I admit my impatience with reading the whole article in detail, because my particular application seems--to my naive self--to naturally avoid the major pitfalls of threading.

Basically, it creates a collection of Recipients, and for each recipient:
- queries for some information to email to the recipient
- emails the information to the Recipient
- deletes the database records that led to the email being sent (no two recipients will share a record, and this is MySQL, so there will be no table locks)
- logs the sending of the email in another database table
- updates a record of the last time the user received an email

Rather than processing each recipient serially in a loop, I'd like to be able to spawn a thread for each recipient. I'm thinking that I need to combine all of the per-recipient tasks into a single function and then spawn a new thread of that function for each recipient. Am I on the right track? Do I need to use a thread_group so I can dynamically create threads rather than instantiating specific named threads, as is done in all of the Dr. Dobbs examples?

Here is the gist of the application. The mailer is a functor.


  try {
    bool recipients_found = load_recipient_data();
    if (recipients_found) {
      Summary_Mailer mailer(get_url_domain(), get_bounce_address(), destination_template, mail_drop, verbose);

      for (summary_recipient_hash_map::iterator recipient_it = recipients.begin(); recipient_it != recipients.end(); ++recipient_it) {
        set_recipient_documents(&(recipient_it->second));

        if (!recipient_it->second.documents.empty()) {
          mailer(&(recipient_it->second));
          cleanup_research_summary_email(recipient_it->second);
          insert_email_sent_summary_research_activity(recipient_it->second);
        }

        update_user_research_summary_options(recipient_it->second);
      }
    }

    user_db.logoff();
    document_db.logoff();

  } 



Any applicable advice appreciated. Alliteration optional.
Leave a comment
[User Picture Icon]
From:ataxi
Date:December 21st, 2007 03:36 am (UTC)

This sort of thing ...

(Link)
You create a boost::thread with a boost::function0 (or equivalently, a boost::function<void ()>, or anything convertible to either).

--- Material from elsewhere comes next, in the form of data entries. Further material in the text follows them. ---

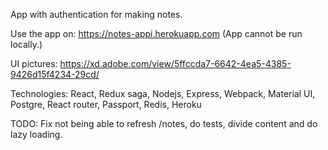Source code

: App with authentication for making notes.

Use the app on: https://notes-appi.herokuapp.com (App cannot be run locally.)

UI pictures: https://xd.adobe.com/view/5ffccda7-6642-4ea5-4385-9426d15f4234-29cd/

Technologies: React, Redux saga, Nodejs, Express, Webpack, Material UI, Postgre, React router, Passport, Redis, Heroku

TODO: Fix not being able to refresh /notes, do tests, divide content and do lazy loading.
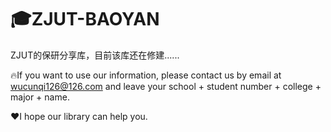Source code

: # 🎓ZJUT-BAOYAN
ZJUT的保研分享库，目前该库还在修建......

🔥If you want to use our information, please contact us by email at wucunqi126@126.com and leave your school + student number + college + major + name.

❤️I hope our library can help you.
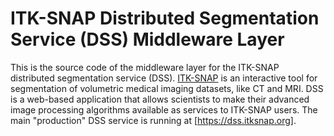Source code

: ITK-SNAP Distributed Segmentation Service (DSS) Middleware Layer
=====
This is the source code of the middleware layer for the ITK-SNAP distributed segmentation service (DSS). [ITK-SNAP](itksnap.org) is an interactive tool for segmentation of volumetric medical imaging datasets, like CT and MRI. DSS is a web-based application that allows scientists to make their advanced image processing algorithms available as services to ITK-SNAP users. The main "production" DSS service is running at [https://dss.itksnap.org].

In this case your recipient is a parameter of the threaded activity, so you could create a function that looks like
void processRecipient()(YourRecipientClass& rec)
{
  set_recipient_documents(&rec.second);
  if (!rec.second.documents.empty();
  {
    mailer(&rec.second);
    cleanup_research_summary_email(&rec.second);
    insert_email_sent_summary_research_activity(rec.second);
  }
  update_user_research_summary_options(rec.second);
}
Then in order to spawn the concurrent tasks you'd do something like
typedef boost::shared_ptr<boost::thread> ThreadPtr;
std::vector<ThreadPtr> tasks;

for (summary_recipient_hash_map::iterator recipient_it = recipients.begin();
     ...; ...)
{
  tasks.push_back(new ThreadPtr(boost::thread(boost::bind(&processRecipient, *recipient_it)));
}

// tasks are running now, so join them all on completion
std::vector<ThreadPtr>::iterator iter = tasks.begin();
std::vector<ThreadPtr>::iterator fin = tasks.end();

for (iter; iter != fin; ++iter)
{
  (*iter)->join();
}
Boost threads begin executing their thread functions on construction, and the thread::join method causes the joining thread to wait for the thread being joined to complete.

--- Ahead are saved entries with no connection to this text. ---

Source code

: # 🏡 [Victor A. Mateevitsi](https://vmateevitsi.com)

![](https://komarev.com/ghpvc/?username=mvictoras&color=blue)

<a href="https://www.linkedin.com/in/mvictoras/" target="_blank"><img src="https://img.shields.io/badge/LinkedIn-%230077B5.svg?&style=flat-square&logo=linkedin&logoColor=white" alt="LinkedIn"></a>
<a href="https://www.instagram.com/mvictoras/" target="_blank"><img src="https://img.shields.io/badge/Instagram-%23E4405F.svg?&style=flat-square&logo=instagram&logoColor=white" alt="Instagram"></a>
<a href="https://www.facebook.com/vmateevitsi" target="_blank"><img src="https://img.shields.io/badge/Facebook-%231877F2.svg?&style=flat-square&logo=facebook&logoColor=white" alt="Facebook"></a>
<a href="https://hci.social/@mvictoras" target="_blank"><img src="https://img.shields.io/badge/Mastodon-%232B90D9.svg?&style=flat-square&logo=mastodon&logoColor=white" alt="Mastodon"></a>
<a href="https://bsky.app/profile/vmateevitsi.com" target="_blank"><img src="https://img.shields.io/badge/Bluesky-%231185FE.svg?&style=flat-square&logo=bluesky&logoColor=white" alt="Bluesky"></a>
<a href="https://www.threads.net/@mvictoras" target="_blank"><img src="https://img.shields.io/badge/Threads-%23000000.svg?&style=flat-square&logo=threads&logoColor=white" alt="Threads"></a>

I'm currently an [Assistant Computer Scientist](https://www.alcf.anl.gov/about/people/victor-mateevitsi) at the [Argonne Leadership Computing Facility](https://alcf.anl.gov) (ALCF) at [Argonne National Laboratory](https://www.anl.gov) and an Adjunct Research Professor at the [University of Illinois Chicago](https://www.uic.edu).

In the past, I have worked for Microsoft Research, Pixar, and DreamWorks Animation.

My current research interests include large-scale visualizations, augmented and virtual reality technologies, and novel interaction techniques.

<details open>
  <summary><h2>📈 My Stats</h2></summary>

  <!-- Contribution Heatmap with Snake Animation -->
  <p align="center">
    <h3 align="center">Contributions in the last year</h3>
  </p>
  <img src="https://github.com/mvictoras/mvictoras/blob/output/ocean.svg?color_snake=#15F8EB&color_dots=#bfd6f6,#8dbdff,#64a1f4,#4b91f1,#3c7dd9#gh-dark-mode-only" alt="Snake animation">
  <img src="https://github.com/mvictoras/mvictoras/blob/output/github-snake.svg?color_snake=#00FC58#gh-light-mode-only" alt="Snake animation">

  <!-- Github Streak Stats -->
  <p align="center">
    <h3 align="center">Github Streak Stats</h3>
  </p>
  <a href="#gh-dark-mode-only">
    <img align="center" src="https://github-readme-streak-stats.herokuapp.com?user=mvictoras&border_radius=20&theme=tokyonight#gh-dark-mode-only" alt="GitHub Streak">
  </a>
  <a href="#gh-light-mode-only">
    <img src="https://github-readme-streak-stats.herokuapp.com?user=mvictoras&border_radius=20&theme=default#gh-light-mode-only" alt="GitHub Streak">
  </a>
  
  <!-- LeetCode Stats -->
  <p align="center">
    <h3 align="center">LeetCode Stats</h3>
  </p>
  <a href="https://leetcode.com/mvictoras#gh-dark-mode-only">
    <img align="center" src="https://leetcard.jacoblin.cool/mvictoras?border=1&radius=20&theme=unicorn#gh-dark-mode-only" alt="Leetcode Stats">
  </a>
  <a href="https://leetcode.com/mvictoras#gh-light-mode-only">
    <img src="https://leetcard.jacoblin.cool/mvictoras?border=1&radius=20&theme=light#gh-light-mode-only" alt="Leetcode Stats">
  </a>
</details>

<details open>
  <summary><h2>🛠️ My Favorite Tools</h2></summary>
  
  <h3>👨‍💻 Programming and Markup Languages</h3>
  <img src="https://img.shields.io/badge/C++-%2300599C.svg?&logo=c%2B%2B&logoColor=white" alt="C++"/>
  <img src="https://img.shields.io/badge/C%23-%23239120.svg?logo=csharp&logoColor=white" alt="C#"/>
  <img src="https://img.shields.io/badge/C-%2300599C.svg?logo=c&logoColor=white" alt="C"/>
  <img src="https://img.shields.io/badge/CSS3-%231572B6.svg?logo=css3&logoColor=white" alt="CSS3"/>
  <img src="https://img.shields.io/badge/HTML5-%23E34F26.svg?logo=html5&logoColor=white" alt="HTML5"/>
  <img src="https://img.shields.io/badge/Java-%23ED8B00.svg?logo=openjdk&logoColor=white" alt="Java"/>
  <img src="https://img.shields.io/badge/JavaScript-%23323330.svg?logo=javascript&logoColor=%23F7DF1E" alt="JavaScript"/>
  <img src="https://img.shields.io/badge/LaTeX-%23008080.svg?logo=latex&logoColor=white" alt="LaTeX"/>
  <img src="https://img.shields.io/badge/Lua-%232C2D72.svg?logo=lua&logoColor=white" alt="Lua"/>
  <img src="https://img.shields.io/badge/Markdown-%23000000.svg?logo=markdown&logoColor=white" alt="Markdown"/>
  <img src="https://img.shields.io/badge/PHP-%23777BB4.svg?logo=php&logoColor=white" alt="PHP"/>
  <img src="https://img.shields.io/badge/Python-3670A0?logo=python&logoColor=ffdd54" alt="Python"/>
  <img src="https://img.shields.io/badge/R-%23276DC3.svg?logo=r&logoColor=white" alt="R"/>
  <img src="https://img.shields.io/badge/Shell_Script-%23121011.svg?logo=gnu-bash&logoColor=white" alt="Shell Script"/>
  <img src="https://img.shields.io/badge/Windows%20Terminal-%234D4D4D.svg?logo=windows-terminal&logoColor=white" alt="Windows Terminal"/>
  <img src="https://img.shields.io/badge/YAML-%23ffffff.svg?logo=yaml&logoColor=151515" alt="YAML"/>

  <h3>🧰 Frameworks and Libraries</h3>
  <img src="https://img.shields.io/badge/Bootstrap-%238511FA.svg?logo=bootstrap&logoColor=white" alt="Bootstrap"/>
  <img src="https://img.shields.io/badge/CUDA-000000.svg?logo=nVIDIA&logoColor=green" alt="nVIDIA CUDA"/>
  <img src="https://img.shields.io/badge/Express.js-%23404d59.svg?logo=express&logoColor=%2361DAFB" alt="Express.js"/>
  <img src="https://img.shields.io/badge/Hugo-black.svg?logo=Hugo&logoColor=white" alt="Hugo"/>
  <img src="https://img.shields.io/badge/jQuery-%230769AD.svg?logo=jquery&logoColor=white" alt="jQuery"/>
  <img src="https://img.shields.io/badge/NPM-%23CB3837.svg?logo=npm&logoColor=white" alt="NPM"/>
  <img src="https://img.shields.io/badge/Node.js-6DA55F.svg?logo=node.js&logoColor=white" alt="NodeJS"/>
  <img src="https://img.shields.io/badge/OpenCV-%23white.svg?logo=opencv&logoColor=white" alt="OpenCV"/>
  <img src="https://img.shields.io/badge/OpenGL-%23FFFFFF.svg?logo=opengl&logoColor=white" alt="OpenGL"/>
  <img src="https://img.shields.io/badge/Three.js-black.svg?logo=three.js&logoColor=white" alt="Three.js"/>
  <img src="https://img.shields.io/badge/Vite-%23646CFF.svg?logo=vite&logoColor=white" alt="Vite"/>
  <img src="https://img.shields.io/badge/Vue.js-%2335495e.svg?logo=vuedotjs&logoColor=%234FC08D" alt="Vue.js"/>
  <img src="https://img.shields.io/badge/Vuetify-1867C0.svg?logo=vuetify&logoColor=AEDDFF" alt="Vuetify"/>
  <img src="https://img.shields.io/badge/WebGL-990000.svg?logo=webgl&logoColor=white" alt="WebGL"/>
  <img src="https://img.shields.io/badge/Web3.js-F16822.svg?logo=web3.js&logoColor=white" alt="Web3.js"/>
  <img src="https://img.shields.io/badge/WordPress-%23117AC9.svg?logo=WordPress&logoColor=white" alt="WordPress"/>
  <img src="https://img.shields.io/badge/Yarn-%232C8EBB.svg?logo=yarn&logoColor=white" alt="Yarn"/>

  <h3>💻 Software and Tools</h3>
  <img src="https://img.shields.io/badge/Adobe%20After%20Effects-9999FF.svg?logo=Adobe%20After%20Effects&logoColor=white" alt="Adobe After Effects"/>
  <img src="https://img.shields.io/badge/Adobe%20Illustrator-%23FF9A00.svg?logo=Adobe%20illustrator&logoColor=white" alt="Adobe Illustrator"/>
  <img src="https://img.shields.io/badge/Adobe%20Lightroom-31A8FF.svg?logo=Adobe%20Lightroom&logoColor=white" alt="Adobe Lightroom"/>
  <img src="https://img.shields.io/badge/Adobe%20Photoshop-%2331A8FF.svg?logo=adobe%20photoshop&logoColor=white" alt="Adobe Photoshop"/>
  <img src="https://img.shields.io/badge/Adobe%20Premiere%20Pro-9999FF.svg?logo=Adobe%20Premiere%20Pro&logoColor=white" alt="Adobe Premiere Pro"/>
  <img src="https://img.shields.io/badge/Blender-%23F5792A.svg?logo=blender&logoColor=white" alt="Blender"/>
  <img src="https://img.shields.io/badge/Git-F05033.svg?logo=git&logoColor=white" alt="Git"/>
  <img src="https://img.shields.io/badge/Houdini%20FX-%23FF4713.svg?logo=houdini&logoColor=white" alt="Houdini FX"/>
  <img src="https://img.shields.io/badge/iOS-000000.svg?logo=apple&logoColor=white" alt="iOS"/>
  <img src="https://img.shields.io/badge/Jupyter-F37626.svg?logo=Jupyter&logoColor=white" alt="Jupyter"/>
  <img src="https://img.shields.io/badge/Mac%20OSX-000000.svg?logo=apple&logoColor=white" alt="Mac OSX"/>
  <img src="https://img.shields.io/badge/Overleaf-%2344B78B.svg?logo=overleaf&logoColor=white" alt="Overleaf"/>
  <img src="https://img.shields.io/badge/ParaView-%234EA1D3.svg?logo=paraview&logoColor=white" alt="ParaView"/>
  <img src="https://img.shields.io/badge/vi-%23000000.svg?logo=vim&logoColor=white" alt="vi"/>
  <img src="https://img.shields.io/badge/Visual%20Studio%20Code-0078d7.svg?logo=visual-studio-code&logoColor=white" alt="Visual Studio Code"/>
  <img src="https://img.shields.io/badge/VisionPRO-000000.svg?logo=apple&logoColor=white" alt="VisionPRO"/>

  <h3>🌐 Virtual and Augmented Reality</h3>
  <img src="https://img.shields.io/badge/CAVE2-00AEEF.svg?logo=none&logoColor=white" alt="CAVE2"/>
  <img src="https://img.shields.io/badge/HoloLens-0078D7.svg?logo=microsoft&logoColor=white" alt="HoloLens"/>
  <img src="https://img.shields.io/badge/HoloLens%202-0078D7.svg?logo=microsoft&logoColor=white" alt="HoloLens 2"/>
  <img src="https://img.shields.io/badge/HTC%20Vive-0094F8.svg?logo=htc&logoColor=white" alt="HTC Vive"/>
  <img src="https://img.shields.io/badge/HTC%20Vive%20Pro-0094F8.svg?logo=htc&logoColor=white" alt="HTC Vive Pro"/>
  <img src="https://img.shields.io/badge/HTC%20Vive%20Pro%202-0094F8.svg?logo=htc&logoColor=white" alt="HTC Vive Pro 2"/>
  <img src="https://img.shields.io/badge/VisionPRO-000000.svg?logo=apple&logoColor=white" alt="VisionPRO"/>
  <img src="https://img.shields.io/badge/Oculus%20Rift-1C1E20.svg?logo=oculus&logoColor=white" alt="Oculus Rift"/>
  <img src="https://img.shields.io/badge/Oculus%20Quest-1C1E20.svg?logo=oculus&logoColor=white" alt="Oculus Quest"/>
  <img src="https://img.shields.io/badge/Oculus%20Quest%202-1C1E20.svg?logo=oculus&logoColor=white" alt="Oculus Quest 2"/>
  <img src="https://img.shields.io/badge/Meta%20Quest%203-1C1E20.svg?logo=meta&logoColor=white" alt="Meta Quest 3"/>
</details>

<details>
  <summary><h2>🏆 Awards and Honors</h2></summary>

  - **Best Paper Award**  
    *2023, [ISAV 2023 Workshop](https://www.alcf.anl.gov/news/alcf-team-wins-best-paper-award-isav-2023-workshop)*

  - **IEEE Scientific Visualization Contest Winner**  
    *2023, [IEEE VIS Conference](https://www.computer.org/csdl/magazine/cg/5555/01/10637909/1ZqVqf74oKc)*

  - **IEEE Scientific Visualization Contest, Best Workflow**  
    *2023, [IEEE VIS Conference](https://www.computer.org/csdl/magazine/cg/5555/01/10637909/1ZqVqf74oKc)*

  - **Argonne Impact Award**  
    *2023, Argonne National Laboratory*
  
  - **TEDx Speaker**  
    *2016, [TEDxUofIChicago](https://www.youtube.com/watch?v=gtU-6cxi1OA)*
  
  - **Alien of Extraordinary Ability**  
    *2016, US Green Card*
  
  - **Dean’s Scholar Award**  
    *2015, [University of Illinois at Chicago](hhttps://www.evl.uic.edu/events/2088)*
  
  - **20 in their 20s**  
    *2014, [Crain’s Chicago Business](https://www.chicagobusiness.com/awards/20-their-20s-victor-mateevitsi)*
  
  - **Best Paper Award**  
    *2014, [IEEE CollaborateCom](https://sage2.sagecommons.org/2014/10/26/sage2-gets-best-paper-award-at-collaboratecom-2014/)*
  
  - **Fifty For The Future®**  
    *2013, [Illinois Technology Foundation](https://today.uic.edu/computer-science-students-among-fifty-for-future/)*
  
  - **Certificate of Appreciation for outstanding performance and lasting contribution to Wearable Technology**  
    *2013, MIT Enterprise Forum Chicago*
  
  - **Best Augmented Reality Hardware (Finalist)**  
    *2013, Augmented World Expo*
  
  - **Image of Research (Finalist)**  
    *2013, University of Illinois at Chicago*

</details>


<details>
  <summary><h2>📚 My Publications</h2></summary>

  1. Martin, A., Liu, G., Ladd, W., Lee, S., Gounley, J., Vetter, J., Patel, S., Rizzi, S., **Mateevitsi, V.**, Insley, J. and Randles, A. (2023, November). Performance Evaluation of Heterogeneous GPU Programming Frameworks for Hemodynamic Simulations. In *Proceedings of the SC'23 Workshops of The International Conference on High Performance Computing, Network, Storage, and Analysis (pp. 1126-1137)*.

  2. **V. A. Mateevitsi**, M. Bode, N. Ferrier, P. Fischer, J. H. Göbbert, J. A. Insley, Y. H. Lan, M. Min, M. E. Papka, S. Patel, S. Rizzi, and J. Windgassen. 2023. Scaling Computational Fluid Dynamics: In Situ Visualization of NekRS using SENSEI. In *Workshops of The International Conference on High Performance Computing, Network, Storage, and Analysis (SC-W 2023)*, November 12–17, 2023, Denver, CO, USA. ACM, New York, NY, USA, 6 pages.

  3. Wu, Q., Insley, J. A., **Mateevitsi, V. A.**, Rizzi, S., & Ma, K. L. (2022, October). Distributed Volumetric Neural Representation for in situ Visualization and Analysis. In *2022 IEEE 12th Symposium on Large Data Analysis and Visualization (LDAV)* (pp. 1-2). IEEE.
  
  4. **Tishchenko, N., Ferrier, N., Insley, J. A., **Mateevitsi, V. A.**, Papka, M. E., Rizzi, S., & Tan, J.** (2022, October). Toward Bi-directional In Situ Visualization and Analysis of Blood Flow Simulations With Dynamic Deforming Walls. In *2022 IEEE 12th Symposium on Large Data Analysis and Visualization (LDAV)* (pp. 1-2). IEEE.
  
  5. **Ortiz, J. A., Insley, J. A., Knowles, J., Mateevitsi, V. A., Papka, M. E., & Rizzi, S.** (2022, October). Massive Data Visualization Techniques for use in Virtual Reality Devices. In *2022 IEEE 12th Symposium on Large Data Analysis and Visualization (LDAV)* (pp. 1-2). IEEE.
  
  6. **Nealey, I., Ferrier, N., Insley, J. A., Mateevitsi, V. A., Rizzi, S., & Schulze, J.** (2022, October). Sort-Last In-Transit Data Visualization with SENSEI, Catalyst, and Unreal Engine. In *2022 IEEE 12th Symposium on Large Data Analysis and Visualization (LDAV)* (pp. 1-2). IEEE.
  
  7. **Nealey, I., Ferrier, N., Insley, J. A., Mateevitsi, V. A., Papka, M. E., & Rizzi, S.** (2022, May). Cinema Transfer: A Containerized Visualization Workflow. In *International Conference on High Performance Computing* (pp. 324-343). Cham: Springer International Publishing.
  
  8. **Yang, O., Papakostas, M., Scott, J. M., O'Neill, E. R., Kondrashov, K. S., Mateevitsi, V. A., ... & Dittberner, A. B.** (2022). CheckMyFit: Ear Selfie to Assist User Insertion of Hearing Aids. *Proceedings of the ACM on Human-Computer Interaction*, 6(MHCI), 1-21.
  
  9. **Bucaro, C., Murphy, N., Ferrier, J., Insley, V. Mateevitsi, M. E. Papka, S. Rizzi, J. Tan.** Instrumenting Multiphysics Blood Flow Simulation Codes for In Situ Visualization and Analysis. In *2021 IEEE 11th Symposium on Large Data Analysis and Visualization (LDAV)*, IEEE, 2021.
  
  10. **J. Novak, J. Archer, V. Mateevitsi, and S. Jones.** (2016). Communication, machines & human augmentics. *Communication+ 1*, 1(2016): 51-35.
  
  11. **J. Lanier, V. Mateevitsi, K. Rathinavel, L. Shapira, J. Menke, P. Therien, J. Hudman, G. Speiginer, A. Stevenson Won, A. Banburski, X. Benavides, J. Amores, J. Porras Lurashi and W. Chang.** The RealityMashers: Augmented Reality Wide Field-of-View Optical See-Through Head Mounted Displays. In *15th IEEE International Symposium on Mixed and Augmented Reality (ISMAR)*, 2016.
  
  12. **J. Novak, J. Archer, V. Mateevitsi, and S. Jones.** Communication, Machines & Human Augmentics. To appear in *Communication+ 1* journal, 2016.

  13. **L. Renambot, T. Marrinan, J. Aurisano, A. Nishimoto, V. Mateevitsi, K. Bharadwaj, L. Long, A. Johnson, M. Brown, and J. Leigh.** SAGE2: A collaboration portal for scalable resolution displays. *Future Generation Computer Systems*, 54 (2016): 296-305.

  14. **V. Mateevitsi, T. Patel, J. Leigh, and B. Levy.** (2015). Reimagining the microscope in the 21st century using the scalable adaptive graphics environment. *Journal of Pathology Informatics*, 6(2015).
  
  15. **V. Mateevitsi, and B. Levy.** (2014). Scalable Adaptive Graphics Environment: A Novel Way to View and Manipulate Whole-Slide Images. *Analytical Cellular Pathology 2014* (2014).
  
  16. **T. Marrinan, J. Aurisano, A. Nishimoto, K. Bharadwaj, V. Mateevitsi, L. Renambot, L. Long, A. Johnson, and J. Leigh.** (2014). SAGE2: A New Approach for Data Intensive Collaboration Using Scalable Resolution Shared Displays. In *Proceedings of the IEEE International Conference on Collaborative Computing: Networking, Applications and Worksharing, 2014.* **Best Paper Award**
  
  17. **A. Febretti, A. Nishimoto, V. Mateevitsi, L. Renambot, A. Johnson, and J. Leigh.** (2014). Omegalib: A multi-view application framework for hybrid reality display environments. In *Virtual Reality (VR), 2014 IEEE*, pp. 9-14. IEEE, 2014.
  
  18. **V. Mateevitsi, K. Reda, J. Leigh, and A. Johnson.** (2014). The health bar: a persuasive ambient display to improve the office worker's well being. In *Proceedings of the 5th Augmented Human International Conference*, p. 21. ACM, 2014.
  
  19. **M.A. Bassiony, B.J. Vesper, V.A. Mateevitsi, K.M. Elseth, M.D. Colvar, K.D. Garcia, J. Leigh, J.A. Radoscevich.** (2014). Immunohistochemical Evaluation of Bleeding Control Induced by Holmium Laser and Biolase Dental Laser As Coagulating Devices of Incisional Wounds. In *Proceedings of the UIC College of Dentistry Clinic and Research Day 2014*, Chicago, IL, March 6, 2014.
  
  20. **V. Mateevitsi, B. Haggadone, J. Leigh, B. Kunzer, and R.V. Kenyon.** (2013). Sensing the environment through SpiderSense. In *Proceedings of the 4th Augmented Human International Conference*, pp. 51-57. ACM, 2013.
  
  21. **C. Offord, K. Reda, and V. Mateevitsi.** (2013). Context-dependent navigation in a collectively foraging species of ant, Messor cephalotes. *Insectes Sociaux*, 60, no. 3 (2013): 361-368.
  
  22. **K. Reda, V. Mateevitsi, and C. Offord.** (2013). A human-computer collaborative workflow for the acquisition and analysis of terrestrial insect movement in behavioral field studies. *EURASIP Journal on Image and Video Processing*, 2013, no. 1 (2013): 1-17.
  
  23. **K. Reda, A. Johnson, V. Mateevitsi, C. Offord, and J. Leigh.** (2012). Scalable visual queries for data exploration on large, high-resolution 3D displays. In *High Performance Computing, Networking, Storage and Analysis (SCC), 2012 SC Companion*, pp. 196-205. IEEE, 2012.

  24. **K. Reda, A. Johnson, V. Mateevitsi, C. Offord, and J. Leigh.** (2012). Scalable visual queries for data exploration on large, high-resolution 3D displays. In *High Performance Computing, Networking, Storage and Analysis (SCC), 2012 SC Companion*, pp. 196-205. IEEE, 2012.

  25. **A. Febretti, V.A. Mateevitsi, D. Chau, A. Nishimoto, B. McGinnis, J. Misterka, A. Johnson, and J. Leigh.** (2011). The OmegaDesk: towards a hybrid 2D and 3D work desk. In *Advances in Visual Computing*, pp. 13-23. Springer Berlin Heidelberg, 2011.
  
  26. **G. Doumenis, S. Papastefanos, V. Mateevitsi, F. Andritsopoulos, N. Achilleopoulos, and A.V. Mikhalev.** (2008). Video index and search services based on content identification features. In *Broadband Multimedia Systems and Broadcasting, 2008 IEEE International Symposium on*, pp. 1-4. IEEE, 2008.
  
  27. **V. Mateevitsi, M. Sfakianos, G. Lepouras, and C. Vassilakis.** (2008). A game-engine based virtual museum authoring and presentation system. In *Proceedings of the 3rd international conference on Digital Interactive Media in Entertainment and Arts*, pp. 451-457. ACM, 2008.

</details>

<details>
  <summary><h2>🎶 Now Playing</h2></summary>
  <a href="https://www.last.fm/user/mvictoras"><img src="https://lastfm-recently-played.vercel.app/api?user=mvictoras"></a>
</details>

Because Boost threads aren't copy-constructible, I think it's necessary to pass them around as pointers or shared_ptrs when creating collections of threads. I haven't experimented with thread_group myself, but perhaps it provides a simpler way of doing that.

Finally boost::bind is an incredibly useful toy.
[User Picture Icon]
From:ataxi
Date:December 21st, 2007 03:40 am (UTC)

Re: This sort of thing ...

(Link)
This assumes that the various functions being carried out on each recipient don't share data, because then your concurrent tasks will probably conflict horribly.

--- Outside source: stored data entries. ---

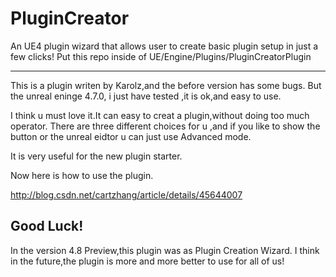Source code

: # PluginCreator
An UE4 plugin wizard that allows user to create basic plugin setup in just a few clicks! Put this repo inside of UE/Engine/Plugins/PluginCreatorPlugin

-------------------
This is a plugin writen by Karolz,and the before version has  some bugs.
But the unreal eninge 4.7.0, i just have tested ,it is ok,and easy to use.

I think u must love it.It can easy to creat a plugin,without doing too much operator.
There are three different choices for u ,and if you like to show the button or the unreal eidtor u can just use Advanced mode.

It is very useful for the new plugin starter.

Now here is how to use the plugin.

http://blog.csdn.net/cartzhang/article/details/45644007

Good Luck!
------------
In the version 4.8 Preview,this plugin was as Plugin Creation Wizard.
I think in the future,the plugin is more and more better to use for all of us!

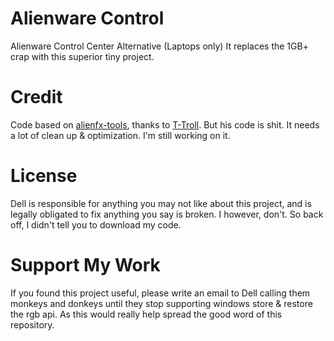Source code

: # Alienware Control
Alienware Control Center Alternative (Laptops only)
It replaces the 1GB+ crap with this superior tiny project.

# Credit
Code based on [alienfx-tools](https://github.com/T-Troll/alienfx-tools), thanks to [T-Troll](https://github.com/T-Troll).
But his code is shit. It needs a lot of clean up & optimization. I'm still working on it.

# License
Dell is responsible for anything you may not like about this project, and is legally obligated to fix anything you say is broken. I however, don't. So back off, I didn't tell you to download my code.

# Support My Work
If you found this project useful, please write an email to Dell calling them monkeys and donkeys until they stop supporting windows store & restore the rgb api. As this would really help spread the good word of this repository.

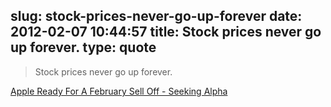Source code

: slug: stock-prices-never-go-up-forever
date: 2012-02-07 10:44:57
title: Stock prices never go up forever.
type: quote
---

> Stock prices never go up forever.

[Apple Ready For A February Sell Off - Seeking Alpha](http://seekingalpha.com/article/345281-apple-ready-for-a-february-sell-off?source=feed)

And I missed some markup escapes at the top (boost::function0 should be boost::function0<void>).
[User Picture Icon]
From:ataxi
Date:December 21st, 2007 03:42 am (UTC)

Re: This sort of thing ...

(Link)
Oh, and it should be
ThreadPtr(new boost::thread(...
not
new ThreadPtr(boost::thread...
Feh.
[User Picture Icon]
From:jedipussytricks
Date:December 21st, 2007 05:11 am (UTC)

Re: This sort of thing ...

(Link)
Thanks! So very helpful. I'll give it a whirl when I get into work tomorrow.

The recipients don't share any data at all that I can think of, and I didn't write the app that long ago (maybe a year and a half ago, with recent maintenance) so I'm pretty sure it's all in the clear.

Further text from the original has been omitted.